Ilham Ferry Pratama Yudha

Posted on Sep 7, 2020 • Edited on May 28, 2021

Scrape website based on Upwork job offer.

#python #tutorial #codenewbie #beginners

Hello. How are you today? I hope you have a good day :D.

Today I want to share my experience after scrape an e-commerce web site, the name is Zomato. I scrape this website to practice real-world case, I got the idea after looking at job offer on UpWork.

Job description:
The client asked to scrape business information from some categories in "Melbourne" Australia in Zomato website. The categories are cafes, chinese, dumplings, french, and so on. All data must be inserted into a spreadsheet.

This is the data that client wants to scrape.

In this post, I try to tell the minimum requirement for finishing this job, for more you can try to develop it or you can see my GitHub.

What is needed?
Mostly scraping data almost always making HTTP requests and then parsing the responses. The libraries needed are request and beautifulsoup4.

How to install it?
Using pip command to install the libraries:

pip install requests
pip install beautifulsoup4

Apart from those libraries, of course I need the URL that I want to scrape. This is the URL: https://www.zomato.com/melbourne/restaurants/cafes.
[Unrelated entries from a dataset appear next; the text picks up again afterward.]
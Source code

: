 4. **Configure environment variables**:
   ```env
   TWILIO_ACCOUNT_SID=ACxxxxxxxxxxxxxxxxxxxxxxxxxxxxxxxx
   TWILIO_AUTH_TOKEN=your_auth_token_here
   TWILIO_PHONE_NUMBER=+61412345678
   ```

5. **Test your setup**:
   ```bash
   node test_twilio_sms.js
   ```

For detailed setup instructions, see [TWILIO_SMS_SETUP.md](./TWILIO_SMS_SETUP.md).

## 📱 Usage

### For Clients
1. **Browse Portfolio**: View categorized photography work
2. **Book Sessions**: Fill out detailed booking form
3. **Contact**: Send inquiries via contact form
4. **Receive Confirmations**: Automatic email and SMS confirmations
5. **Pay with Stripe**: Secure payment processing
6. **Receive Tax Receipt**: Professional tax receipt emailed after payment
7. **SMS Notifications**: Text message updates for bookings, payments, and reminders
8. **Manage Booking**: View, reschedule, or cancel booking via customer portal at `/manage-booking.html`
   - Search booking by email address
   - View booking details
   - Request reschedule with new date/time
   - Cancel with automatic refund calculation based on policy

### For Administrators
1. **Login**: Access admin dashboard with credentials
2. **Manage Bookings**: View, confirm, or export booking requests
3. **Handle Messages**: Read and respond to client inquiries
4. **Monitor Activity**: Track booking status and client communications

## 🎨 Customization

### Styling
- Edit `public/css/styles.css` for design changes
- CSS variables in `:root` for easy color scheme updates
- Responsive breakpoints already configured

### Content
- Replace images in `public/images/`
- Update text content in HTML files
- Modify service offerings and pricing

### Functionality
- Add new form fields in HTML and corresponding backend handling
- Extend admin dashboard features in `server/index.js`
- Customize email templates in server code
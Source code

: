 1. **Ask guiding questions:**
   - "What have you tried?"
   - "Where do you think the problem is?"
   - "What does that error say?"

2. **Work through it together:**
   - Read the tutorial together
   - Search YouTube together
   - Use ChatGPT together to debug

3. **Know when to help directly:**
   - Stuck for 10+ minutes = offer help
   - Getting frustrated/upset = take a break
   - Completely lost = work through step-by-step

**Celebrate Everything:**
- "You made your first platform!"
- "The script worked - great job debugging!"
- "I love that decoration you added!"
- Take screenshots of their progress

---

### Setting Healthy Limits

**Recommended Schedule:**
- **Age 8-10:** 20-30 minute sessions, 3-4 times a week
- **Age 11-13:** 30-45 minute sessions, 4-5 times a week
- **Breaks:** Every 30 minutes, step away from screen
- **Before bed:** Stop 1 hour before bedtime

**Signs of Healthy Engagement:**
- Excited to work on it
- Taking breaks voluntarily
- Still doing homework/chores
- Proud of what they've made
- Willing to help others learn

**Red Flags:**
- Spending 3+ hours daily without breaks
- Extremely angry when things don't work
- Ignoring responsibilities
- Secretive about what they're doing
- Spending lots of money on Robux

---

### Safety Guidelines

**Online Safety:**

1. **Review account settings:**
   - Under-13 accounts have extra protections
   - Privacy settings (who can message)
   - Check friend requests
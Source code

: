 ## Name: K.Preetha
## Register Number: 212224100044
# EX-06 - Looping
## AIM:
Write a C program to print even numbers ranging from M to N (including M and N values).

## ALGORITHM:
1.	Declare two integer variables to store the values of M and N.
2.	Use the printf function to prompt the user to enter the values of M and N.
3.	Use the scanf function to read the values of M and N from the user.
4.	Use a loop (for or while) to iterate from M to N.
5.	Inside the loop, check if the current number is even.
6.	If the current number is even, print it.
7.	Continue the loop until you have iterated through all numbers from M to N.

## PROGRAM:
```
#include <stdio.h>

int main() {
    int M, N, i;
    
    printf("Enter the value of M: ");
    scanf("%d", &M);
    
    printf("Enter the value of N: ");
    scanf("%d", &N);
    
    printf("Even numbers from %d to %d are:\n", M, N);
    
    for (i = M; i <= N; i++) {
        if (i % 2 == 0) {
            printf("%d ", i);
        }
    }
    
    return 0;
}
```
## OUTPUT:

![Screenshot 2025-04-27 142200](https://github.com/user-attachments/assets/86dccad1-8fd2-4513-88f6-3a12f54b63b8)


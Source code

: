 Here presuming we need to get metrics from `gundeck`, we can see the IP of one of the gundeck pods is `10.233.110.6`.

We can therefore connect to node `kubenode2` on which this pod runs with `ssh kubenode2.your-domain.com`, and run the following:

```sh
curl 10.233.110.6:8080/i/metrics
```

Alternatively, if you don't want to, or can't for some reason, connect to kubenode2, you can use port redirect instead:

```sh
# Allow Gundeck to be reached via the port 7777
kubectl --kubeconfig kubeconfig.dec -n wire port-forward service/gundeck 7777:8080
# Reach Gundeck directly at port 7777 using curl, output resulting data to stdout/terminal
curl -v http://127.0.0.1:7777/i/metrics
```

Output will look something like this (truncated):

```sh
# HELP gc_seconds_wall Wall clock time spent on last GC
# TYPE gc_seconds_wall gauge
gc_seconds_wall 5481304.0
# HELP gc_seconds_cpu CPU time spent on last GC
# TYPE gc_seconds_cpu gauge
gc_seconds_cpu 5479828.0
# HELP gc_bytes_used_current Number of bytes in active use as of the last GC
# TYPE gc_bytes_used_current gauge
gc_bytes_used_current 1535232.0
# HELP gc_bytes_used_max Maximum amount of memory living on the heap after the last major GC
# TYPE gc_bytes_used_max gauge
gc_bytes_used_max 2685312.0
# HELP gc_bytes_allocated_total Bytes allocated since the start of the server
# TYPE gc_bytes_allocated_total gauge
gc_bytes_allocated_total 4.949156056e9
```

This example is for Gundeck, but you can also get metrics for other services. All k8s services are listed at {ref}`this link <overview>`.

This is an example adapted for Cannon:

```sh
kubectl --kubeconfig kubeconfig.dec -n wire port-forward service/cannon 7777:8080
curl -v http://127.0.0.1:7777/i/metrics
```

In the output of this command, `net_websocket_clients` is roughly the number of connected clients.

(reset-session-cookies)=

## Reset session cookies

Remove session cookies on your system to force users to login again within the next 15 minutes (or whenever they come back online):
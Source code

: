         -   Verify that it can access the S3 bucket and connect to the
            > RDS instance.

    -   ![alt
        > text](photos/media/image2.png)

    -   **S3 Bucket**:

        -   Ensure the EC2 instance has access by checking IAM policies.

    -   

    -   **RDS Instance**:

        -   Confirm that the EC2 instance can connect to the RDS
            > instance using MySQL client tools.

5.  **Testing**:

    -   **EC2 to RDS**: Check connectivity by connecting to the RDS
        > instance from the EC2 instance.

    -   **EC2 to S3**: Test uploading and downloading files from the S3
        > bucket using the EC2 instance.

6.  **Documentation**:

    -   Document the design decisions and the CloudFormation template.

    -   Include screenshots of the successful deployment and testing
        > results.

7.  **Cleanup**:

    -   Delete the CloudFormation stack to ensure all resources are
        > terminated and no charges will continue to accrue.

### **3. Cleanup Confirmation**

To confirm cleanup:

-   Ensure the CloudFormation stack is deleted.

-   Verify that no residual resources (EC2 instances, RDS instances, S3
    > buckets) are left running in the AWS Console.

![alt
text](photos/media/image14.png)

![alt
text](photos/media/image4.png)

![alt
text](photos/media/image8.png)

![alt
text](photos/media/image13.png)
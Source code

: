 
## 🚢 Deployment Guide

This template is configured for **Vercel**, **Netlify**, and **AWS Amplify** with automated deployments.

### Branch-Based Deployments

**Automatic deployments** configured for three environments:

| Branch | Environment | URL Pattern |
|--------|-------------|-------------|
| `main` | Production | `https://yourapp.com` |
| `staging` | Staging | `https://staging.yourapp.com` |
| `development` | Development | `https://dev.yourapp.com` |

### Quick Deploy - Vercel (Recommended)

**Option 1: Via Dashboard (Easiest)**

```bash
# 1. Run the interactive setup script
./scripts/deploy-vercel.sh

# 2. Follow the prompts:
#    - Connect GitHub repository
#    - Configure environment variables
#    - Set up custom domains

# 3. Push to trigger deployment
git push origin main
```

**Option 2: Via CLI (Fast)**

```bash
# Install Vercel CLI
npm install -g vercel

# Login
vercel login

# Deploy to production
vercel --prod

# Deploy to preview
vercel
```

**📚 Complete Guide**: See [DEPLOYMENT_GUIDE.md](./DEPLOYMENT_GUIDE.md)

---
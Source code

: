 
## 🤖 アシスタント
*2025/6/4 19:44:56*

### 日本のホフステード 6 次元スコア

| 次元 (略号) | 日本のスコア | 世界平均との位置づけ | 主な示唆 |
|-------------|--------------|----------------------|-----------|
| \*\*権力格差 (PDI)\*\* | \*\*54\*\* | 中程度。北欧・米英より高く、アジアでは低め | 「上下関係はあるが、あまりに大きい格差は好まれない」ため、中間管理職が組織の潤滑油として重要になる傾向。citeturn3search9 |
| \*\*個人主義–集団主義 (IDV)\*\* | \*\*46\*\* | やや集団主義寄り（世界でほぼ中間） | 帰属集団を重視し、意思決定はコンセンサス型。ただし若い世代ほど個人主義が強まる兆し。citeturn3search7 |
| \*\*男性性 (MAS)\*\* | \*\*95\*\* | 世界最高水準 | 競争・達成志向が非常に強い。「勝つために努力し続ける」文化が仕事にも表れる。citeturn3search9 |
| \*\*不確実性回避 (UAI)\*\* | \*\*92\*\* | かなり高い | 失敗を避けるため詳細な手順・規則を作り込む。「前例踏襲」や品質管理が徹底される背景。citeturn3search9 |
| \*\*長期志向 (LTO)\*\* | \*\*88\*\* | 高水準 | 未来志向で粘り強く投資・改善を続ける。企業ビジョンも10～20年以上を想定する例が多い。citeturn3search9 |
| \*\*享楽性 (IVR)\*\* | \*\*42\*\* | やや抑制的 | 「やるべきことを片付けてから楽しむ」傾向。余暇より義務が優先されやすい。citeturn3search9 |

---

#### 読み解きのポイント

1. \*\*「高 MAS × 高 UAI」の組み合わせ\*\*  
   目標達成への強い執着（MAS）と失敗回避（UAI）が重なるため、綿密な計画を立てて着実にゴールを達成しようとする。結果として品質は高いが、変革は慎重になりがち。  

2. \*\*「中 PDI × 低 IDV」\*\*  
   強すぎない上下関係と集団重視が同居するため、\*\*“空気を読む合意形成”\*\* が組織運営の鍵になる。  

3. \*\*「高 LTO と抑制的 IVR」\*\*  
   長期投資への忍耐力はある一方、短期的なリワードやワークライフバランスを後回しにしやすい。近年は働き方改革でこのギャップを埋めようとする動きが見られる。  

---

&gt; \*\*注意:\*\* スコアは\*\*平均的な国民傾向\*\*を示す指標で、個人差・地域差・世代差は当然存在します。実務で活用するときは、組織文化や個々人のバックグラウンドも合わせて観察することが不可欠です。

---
The main domain → https://www.zomato.com/
Followed by subdomain → melbourne/restaurants/cafes. This subdomain is what client ask for, that last one 'cafes' is the category.

Let's get started:

Step 1. I create a python file and give it name main.py, and on top of the file, I import the libraries.

import requests
from bs4 import BeautifulSoup

Step 2. After that my next move is to test what response the website gives. There are many response codes, you can check in this link if you want to know it all 😆. Maybe what you are familiar with is code 404, the web page not found. The way to check it.

res = requests.get('https://www.zomato.com/melbourne/restaurants/cafes')

print(res.status_code)
# 403

Using requests, this is my analogy:

I : "hey dude can I get the goods?"

Website: "Let me see your status_code first... It's 403. I know you want it, but you can't have it"

Wait... What??? During my journey, this is the first time I got 403 as a status code. What I want is 200, which means success.

I try to search for a solution over the internet and luckily I found it. My code needs a User-Agent, it is a "characteristic string that lets servers and network peers identify the application", see this link for more.

From my understanding when I try to request the website, it can't "recognize" the request I made, but won't let me in, so I need to put a "disguise" in my code. And that what User-Agent does. Make my code act like a browser from Zomato website point of view.

So my code now looks like this:

import requests
from bs4 import BeautifulSoup

res = requests.get('https://www.zomato.com/melbourne/restaurants/cafes', headers={'User-Agent': 'Mozilla/5.0'})

print(res.status_code)
# 200

Now it's giving me 200 as status code, means OK. Nice!

Step 3. The door is open now, and the time to scrape data using BeautifulSoup has come. So yeah, I write this code:

soup = BeautifulSoup(res.text, 'html.parser')

print(soup)
# <!DOCTYPE html>
# <html lang="en" prefix="og: http://ogp.me/ns#">
# ...
# </html>

I'll explain it to you.

res.text → from the above requests(in step 2), I want to get the HTML as text.
html.parser → is a parser library that python has. About the parser, you can see this table.
Lastly, when I print the soup, it gives the HTML code from the urls.

Step 4. Extract the value that the client wants. Let's find the cuisine first. I open the website and then right-click on my mouse so I can choose the inspect element feature.

What is that for? That step used to search for HTML tags that contain the cuisine text.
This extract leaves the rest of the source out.